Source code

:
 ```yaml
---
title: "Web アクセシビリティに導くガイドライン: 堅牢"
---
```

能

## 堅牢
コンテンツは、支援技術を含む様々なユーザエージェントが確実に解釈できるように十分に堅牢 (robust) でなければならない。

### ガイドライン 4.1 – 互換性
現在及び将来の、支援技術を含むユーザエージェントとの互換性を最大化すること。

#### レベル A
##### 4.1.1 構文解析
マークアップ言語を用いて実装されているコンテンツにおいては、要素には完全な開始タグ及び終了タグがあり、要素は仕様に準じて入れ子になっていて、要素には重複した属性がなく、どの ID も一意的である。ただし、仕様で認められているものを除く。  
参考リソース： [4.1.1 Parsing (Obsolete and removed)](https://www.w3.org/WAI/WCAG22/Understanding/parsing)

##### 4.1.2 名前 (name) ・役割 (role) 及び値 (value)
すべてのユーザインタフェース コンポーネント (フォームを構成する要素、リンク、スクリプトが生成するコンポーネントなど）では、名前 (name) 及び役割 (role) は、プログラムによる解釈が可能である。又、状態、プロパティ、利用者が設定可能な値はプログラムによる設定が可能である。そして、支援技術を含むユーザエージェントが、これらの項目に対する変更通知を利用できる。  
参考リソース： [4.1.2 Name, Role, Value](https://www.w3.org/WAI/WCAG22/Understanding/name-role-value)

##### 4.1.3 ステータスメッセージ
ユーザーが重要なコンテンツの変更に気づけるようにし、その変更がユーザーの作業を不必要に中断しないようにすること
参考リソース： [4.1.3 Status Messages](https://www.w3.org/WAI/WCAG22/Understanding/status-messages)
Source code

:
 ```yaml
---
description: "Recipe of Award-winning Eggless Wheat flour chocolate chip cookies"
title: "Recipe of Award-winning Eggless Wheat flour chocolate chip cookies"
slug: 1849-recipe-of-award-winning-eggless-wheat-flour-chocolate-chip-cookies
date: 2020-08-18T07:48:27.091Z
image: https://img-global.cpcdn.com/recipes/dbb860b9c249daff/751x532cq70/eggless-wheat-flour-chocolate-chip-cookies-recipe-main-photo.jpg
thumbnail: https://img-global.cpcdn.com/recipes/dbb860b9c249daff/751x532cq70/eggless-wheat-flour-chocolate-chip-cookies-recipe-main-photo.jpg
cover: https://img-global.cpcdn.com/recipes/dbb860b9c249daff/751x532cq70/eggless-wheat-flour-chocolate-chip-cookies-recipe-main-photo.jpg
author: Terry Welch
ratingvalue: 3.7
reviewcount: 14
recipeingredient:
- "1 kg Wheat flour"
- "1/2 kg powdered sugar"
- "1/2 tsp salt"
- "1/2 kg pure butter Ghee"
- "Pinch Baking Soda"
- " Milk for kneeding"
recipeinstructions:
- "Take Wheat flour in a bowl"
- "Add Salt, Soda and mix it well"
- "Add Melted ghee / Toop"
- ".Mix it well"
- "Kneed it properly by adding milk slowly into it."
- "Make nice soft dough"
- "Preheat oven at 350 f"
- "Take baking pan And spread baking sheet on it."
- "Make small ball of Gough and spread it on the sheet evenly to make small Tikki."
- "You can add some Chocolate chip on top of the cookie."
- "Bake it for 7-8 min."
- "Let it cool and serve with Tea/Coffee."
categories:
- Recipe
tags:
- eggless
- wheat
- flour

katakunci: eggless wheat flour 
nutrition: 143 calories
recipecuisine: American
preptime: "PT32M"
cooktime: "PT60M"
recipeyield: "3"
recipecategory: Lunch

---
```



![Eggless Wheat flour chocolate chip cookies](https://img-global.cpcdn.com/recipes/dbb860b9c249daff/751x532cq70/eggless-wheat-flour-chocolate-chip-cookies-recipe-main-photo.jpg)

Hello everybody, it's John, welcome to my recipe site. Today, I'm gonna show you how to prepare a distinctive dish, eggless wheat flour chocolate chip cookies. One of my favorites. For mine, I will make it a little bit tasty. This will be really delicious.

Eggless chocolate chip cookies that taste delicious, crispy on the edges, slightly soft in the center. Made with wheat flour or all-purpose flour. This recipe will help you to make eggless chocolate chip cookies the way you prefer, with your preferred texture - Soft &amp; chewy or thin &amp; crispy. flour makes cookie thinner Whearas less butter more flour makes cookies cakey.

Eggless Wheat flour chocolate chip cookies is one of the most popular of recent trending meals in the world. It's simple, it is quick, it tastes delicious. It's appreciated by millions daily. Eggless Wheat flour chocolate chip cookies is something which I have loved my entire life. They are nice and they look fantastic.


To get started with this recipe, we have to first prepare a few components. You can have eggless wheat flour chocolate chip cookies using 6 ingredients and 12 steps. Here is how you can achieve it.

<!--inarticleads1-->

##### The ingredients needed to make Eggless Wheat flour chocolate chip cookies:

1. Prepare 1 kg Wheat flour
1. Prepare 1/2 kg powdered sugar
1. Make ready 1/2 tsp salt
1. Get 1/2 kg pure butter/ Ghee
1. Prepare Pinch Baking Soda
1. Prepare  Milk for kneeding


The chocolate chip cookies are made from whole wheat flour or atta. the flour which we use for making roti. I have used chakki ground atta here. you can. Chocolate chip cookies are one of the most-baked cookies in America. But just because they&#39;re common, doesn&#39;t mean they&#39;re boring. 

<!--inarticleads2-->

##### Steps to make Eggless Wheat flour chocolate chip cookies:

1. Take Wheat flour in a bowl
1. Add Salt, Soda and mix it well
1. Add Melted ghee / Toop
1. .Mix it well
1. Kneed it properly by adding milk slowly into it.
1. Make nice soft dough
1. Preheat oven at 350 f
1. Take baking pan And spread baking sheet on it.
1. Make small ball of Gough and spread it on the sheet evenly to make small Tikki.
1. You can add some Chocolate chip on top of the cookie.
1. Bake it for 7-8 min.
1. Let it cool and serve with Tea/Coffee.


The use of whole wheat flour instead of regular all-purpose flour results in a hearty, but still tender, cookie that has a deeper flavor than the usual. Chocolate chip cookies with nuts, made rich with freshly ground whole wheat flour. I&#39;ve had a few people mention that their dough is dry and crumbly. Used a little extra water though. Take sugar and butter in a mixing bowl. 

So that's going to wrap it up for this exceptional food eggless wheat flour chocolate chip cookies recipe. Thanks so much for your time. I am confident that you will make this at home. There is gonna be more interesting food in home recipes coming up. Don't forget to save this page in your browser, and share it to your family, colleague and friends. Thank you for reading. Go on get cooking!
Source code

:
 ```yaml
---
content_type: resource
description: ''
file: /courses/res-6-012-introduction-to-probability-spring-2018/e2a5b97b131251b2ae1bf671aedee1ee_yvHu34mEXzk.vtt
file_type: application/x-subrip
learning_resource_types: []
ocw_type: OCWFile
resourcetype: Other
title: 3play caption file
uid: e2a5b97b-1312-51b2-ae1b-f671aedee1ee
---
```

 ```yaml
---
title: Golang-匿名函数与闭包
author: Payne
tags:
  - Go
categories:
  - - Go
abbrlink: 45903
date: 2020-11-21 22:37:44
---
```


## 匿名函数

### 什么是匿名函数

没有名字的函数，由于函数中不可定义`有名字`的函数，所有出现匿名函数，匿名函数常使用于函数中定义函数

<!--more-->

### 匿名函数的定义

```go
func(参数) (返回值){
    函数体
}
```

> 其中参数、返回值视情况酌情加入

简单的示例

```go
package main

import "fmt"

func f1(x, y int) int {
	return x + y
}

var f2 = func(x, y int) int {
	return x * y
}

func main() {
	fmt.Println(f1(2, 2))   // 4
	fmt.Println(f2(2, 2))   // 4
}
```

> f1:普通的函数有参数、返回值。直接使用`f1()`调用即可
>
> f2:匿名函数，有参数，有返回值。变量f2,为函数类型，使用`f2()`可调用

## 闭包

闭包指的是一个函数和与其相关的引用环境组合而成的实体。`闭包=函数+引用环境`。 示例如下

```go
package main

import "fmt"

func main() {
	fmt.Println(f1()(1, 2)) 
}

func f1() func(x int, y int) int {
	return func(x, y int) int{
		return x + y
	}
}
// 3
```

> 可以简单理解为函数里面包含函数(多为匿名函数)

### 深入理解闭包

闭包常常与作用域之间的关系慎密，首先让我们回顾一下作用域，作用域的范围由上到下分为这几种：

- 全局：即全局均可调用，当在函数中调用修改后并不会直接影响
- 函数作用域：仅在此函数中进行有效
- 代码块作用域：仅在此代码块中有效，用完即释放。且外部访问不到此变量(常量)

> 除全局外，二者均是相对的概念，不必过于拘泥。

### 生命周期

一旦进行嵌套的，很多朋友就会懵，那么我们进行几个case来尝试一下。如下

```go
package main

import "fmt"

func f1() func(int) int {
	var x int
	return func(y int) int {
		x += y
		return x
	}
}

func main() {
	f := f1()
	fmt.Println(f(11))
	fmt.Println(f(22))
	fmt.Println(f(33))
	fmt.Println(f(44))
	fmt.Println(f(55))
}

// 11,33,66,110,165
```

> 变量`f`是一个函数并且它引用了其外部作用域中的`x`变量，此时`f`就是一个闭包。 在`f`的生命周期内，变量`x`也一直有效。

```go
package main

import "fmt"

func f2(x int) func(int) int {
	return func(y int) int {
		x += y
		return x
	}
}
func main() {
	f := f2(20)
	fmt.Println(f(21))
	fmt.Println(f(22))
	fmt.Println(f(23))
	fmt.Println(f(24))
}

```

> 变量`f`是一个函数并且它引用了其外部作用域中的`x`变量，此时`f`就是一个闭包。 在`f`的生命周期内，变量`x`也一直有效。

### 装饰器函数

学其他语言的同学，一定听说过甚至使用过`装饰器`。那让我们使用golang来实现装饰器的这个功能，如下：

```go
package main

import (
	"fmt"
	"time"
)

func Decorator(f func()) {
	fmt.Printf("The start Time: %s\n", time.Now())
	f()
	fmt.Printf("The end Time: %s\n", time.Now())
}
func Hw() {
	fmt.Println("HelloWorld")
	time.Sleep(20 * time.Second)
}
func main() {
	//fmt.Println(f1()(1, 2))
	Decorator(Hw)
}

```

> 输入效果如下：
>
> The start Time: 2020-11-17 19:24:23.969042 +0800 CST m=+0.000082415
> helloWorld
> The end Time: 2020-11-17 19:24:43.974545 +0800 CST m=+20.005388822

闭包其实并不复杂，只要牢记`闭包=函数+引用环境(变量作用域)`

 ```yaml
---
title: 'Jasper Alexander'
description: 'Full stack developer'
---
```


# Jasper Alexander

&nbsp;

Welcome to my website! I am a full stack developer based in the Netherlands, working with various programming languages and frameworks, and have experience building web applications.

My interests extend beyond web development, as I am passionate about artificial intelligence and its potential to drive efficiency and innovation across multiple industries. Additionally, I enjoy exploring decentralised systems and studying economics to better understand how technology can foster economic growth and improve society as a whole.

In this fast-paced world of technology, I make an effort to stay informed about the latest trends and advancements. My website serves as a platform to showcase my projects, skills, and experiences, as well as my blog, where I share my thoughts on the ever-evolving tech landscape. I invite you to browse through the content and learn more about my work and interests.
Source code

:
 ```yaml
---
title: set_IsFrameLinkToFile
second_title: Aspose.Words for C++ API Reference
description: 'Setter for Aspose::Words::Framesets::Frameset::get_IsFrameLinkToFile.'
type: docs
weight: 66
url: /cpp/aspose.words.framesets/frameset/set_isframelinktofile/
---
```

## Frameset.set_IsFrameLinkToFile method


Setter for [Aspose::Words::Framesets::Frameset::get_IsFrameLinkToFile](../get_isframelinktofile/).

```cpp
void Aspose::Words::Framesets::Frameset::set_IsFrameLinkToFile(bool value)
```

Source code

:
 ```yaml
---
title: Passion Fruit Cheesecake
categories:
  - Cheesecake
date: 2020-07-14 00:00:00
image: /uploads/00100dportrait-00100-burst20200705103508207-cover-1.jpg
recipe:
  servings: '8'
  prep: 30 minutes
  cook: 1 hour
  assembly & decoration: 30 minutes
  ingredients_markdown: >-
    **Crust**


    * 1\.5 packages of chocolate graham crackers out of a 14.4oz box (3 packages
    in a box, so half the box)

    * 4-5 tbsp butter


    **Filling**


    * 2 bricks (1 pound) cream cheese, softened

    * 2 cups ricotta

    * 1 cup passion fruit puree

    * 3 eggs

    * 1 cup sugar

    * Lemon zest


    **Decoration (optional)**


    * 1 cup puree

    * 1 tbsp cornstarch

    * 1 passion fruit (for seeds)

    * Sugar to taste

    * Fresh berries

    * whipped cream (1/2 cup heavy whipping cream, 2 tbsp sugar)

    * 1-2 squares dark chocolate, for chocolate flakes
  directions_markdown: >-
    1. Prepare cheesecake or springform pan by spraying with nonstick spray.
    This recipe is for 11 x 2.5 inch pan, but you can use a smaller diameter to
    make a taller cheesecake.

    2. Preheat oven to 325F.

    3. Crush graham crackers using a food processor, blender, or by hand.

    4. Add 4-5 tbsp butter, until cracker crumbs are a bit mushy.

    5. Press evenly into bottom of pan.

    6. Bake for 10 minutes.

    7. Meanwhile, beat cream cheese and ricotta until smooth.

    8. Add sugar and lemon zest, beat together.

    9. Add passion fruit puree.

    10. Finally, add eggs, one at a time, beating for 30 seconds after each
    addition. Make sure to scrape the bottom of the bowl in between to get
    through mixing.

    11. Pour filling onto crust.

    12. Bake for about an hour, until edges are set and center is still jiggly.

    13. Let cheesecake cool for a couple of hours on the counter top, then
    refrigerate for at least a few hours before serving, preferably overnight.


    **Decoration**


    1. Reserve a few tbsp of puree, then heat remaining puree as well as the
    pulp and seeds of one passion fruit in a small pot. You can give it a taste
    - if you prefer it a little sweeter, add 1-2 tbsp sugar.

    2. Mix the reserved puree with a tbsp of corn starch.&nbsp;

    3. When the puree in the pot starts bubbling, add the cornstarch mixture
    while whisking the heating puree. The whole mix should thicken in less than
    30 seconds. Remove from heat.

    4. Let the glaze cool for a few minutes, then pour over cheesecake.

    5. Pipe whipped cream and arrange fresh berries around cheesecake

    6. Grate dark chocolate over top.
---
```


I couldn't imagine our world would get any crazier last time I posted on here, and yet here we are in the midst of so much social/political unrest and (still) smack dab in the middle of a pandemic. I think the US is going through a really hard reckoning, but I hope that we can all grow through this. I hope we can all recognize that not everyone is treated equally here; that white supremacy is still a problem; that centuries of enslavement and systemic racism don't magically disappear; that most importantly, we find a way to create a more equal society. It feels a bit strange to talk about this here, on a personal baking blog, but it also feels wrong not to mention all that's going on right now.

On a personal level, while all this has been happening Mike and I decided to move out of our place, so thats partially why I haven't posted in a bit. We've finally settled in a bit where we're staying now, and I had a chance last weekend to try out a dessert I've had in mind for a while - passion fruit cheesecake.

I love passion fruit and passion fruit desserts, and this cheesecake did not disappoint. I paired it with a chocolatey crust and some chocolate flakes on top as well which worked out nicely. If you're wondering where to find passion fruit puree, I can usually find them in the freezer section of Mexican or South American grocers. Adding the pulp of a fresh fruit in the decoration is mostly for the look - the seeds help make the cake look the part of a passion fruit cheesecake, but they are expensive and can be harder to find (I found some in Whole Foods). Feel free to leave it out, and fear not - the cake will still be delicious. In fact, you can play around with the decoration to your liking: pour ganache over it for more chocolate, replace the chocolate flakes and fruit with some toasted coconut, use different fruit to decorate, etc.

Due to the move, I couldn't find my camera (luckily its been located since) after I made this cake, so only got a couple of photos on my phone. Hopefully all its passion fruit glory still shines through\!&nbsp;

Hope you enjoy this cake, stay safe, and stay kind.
------------------------------------------------------------------------
> Your task: The only acceptable answer is a number: how many lines of the listing contain the word "kneeding".

> Problem solution: 2